## About this exercise
Within the data below, find the string "pracy" and return each line where it occurs.

## Input for this task
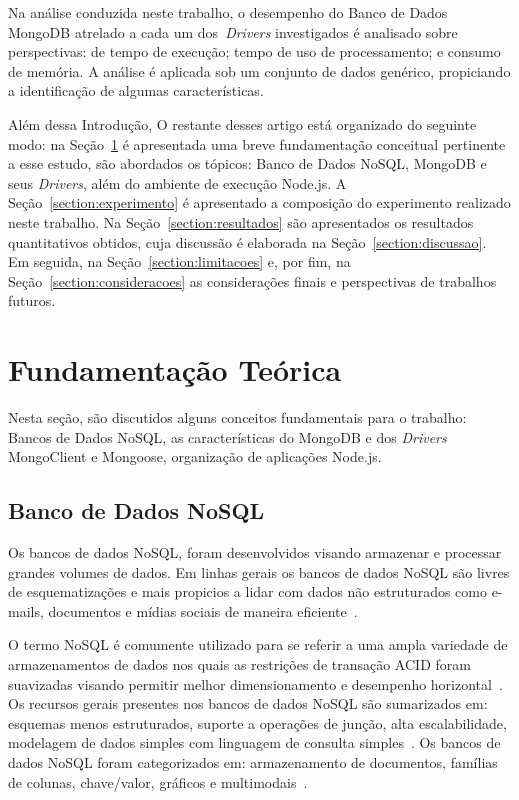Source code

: \documentclass[12pt]{article}
\begin{document}
Na análise conduzida neste trabalho, o desempenho do Banco de Dados MongoDB atrelado a cada um dos~\emph{Drivers} investigados é analisado sobre perspectivas: de tempo de execução; tempo de uso de processamento; e consumo de memória. A análise é aplicada sob um conjunto de dados genérico, propiciando a identificação de algumas características.

Além dessa Introdução, O restante desses artigo está organizado do seguinte modo: na Seção~\ref{section:fundamentacao} é apresentada uma breve fundamentação conceitual pertinente a esse estudo, são abordados os tópicos: Banco de Dados NoSQL, MongoDB e seus \emph{Drivers}, além do ambiente de execução Node.js. A Seção~\ref{section:experimento} é apresentado a composição do experimento realizado neste trabalho. Na Seção~\ref{section:resultados} são apresentados os resultados quantitativos obtidos, cuja discussão é elaborada na Seção~\ref{section:discussao}. Em seguida, na Seção~\ref{section:limitacoes} e, por fim, na Seção~\ref{section:consideracoes} as considerações finais e perspectivas de trabalhos futuros.

\section{Fundamentação Teórica}
\label{section:fundamentacao}

Nesta seção, são discutidos alguns conceitos fundamentais para o trabalho: Bancos de Dados NoSQL, as características do MongoDB e dos \emph{Drivers} MongoClient e Mongoose, organização de aplicações Node.js. 

\subsection{Banco de Dados NoSQL}
\label{subsection:nao-relacional}

Os bancos de dados NoSQL, foram desenvolvidos visando armazenar e processar grandes volumes de dados. Em linhas gerais os bancos de dados NoSQL são livres de esquematizações e mais propicios a lidar com dados não estruturados como e-mails, documentos e mídias sociais de maneira eficiente~\cite{mohamed:2014,ramesh:2016}.

O termo NoSQL é comumente utilizado para se referir a uma ampla variedade de armazenamentos de dados nos quais as restrições de transação ACID foram suavizadas visando permitir melhor dimensionamento e desempenho horizontal~\cite{rafique:2018}. Os recursos gerais presentes nos bancos de dados NoSQL são sumarizados em: esquemas menos estruturados, suporte a operações de junção, alta escalabilidade, modelagem de dados simples com linguagem de consulta simples~\cite{ramesh:2016}. Os bancos de dados NoSQL foram categorizados em: armazenamento de documentos, famílias de colunas, chave/valor, gráficos e multimodais~\cite{aparicio:2016}.
\end{document}
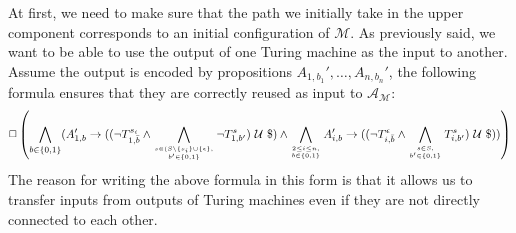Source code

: \documentclass{llncs}
\newcommand{\automaton}{\ensuremath{\mathcal{A}}}
\newcommand{\tm}{\ensuremath{\mathcal{M}}}
\newcommand{\until}{\ensuremath{\mathcal{~U~}}}
\begin{document}
At first, we need to make sure that the path we initially take in the
upper component corresponds to an initial configuration of $\tm$. As
previously said, we want to be able to use the output of one Turing
machine as the input to another.  Assume the output is encoded by
propositions $A_{1,b_1}',\ldots, A_{n,b_n}'$, the following formula
ensures that they are correctly reused as input to $\automaton_\tm$:
\begin{equation*}
  \Box \left( \bigwedge_{b\in \{0,1\}}(A_{1,b}' \rightarrow (( \neg
  T_{1,\bar{b}}^{s_i}\wedge \bigwedge_{s\in (S\setminus\{s_i\}\cup
    \{\epsilon\},\atop b'\in\{0,1\}} \neg T_{1,b'}^s) \until \$)
  \wedge \bigwedge_{2\le i\le n,\atop b\in\{0,1\}} A'_{i,b}
  \rightarrow ((\neg T_{i,\bar{b}}^\epsilon \wedge\bigwedge_{s\in
    S,\atop b'\in \{0,1\}} T_{i,b'}^s)\until \$)) \right)
\end{equation*}
The reason for writing the above formula in this form is that it
allows us to transfer inputs from outputs of Turing machines even if
they are not directly connected to each other.
\end{document}
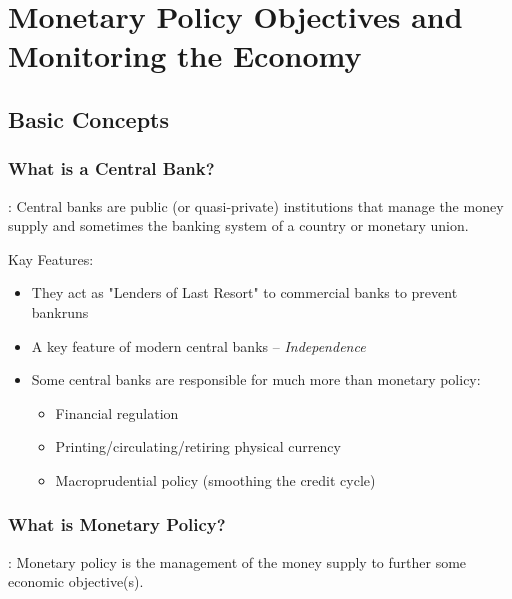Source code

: \chapter{Monetary Policy Objectives and Monitoring the Economy}


\section{Basic Concepts}

    \subsection{What is a Central Bank?}
    
        : Central banks are public (or quasi-private) institutions that manage the money supply and sometimes the banking system of a country or monetary union.

        Kay Features:
        \begin{itemize}
            \item They act as "Lenders of Last Resort" to commercial banks to prevent bankruns
            \item A key feature of modern central banks -- \emph{Independence}
            \item Some central banks are responsible for much more than monetary policy:
            \begin{itemize}
                \item Financial regulation
                \item Printing/circulating/retiring physical currency
                \item Macroprudential policy (smoothing the credit cycle)
            \end{itemize}
        \end{itemize}
        
    \subsection{What is Monetary Policy?}

        : Monetary policy is the management of the money supply to further some economic objective(s).

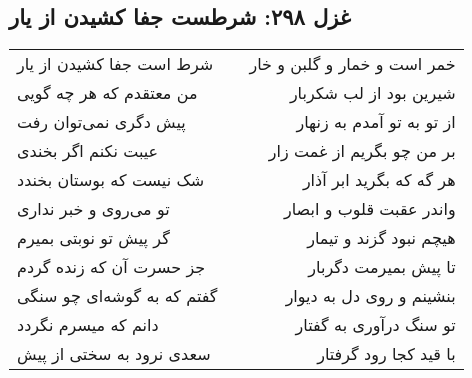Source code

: \begin{center}
\section*{غزل ۲۹۸: شرطست جفا کشیدن از یار}
\label{sec:298}
\begin{longtable}{l p{0.5cm} r}
شرط است جفا کشیدن از یار
&&
خمر است و خمار و گلبن و خار
\\
من معتقدم که هر چه گویی
&&
شیرین بود از لب شکربار
\\
پیش دگری نمی‌توان رفت
&&
از تو به تو آمدم به زنهار
\\
عیبت نکنم اگر بخندی
&&
بر من چو بگریم از غمت زار
\\
شک نیست که بوستان بخندد
&&
هر گه که بگرید ابر آذار
\\
تو می‌روی و خبر نداری
&&
واندر عقبت قلوب و ابصار
\\
گر پیش تو نوبتی بمیرم
&&
هیچم نبود گزند و تیمار
\\
جز حسرت آن که زنده گردم
&&
تا پیش بمیرمت دگربار
\\
گفتم که به گوشه‌ای چو سنگی
&&
بنشینم و روی دل به دیوار
\\
دانم که میسرم نگردد
&&
تو سنگ درآوری به گفتار
\\
سعدی نرود به سختی از پیش
&&
با قید کجا رود گرفتار
\\
\end{longtable}
\end{center}
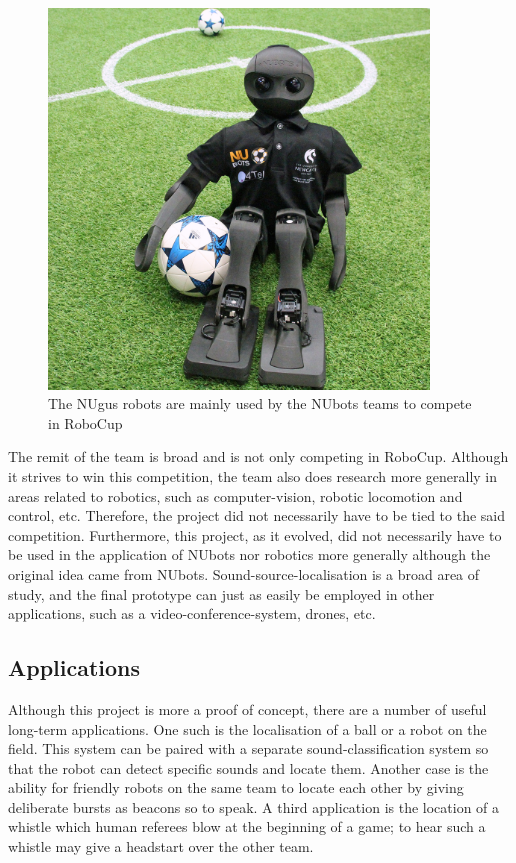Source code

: \documentclass[notitlepage]{report}
\begin{document}
\begin{figure}[H]
\includegraphics[width=0.9\textwidth]{./NUbot-sitting-down.jpg}
\centering
\caption{The NUgus robots are mainly used by the NUbots teams to compete in RoboCup}
\label{fig:nuguses}
\centering
\end{figure}

The remit of the team is broad and is not only competing in RoboCup. Although it strives to win this competition, the team also does research more generally in areas related to robotics, such as computer-vision, robotic locomotion and control, etc. Therefore, the project did not necessarily have to be tied to the said competition. Furthermore, this project, as it evolved, did not necessarily have to be used in the application of NUbots nor robotics more generally although the original idea came from NUbots. Sound-source-localisation is a broad area of study, and the final prototype can just as easily be employed in other applications, such as a video-conference-system, drones, etc.

\subsection{Applications}

Although this project is more a proof of concept, there are a number of useful long-term applications. One such is the localisation of a ball or a robot on the field. This system can be paired with a separate sound-classification system so that the robot can detect specific sounds and locate them. Another case is the ability for friendly robots on the same team to locate each other by giving deliberate bursts as beacons so to speak. A third application is the location of a whistle which human referees blow at the beginning of a game; to hear such a whistle may give a headstart over the other team.
\end{document}
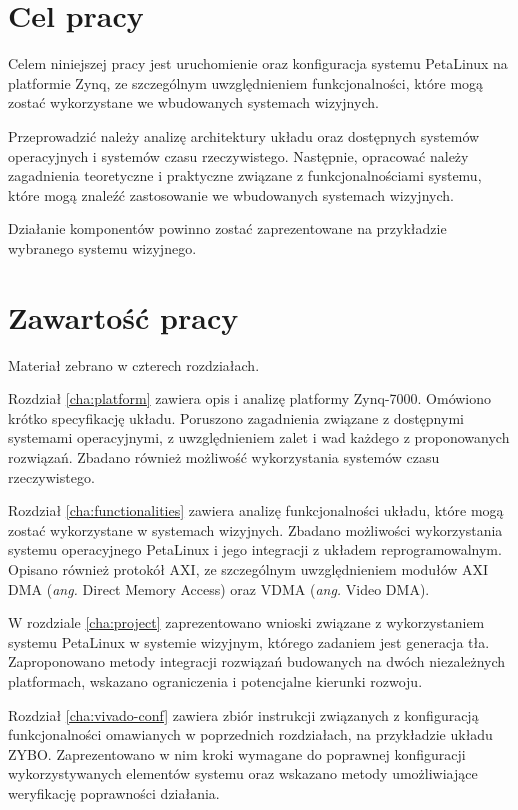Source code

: \section{Cel pracy}

Celem niniejszej pracy jest uruchomienie oraz konfiguracja systemu PetaLinux na platformie Zynq, ze szczególnym uwzględnieniem funkcjonalności, które mogą zostać wykorzystane we wbudowanych systemach wizyjnych. %

Przeprowadzić należy analizę architektury układu oraz dostępnych systemów operacyjnych i systemów czasu rzeczywistego. %
Następnie, opracować należy zagadnienia teoretyczne i praktyczne związane z funkcjonalnościami systemu, które mogą znaleźć zastosowanie we wbudowanych systemach wizyjnych. %

Działanie komponentów powinno zostać zaprezentowane na przykładzie wybranego systemu wizyjnego. %

\section{Zawartość pracy}

Materiał zebrano w czterech rozdziałach. %

Rozdział \ref{cha:platform} zawiera opis i analizę platformy Zynq-7000. Omówiono krótko specyfikację układu. Poruszono zagadnienia związane z dostępnymi systemami operacyjnymi, z uwzględnieniem zalet i wad każdego z proponowanych rozwiązań. Zbadano również możliwość wykorzystania systemów czasu rzeczywistego.

Rozdział \ref{cha:functionalities} zawiera analizę funkcjonalności układu, które mogą zostać wykorzystane w systemach wizyjnych. Zbadano możliwości wykorzystania systemu operacyjnego PetaLinux i jego integracji z układem reprogramowalnym. Opisano również protokół AXI, ze szczególnym uwzględnieniem modułów AXI DMA (\emph{ang.} Direct Memory Access) oraz VDMA (\emph{ang.} Video DMA).

W rozdziale \ref{cha:project} zaprezentowano wnioski związane z wykorzystaniem systemu PetaLinux w systemie wizyjnym, którego zadaniem jest generacja tła. Zaproponowano metody integracji rozwiązań budowanych na dwóch niezależnych platformach, wskazano ograniczenia i potencjalne kierunki rozwoju. %

Rozdział \ref{cha:vivado-conf} zawiera zbiór instrukcji związanych z konfiguracją funkcjonalności omawianych w poprzednich rozdziałach, na przykładzie układu ZYBO. Zaprezentowano w nim kroki wymagane do poprawnej konfiguracji wykorzystywanych elementów systemu oraz wskazano metody umożliwiające weryfikację poprawności działania.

## Task output
: \section{Cel pracy}
Celem niniejszej pracy jest uruchomienie oraz konfiguracja systemu PetaLinux na platformie Zynq, ze szczególnym uwzględnieniem funkcjonalności, które mogą zostać wykorzystane we wbudowanych systemach wizyjnych. %
\section{Zawartość pracy}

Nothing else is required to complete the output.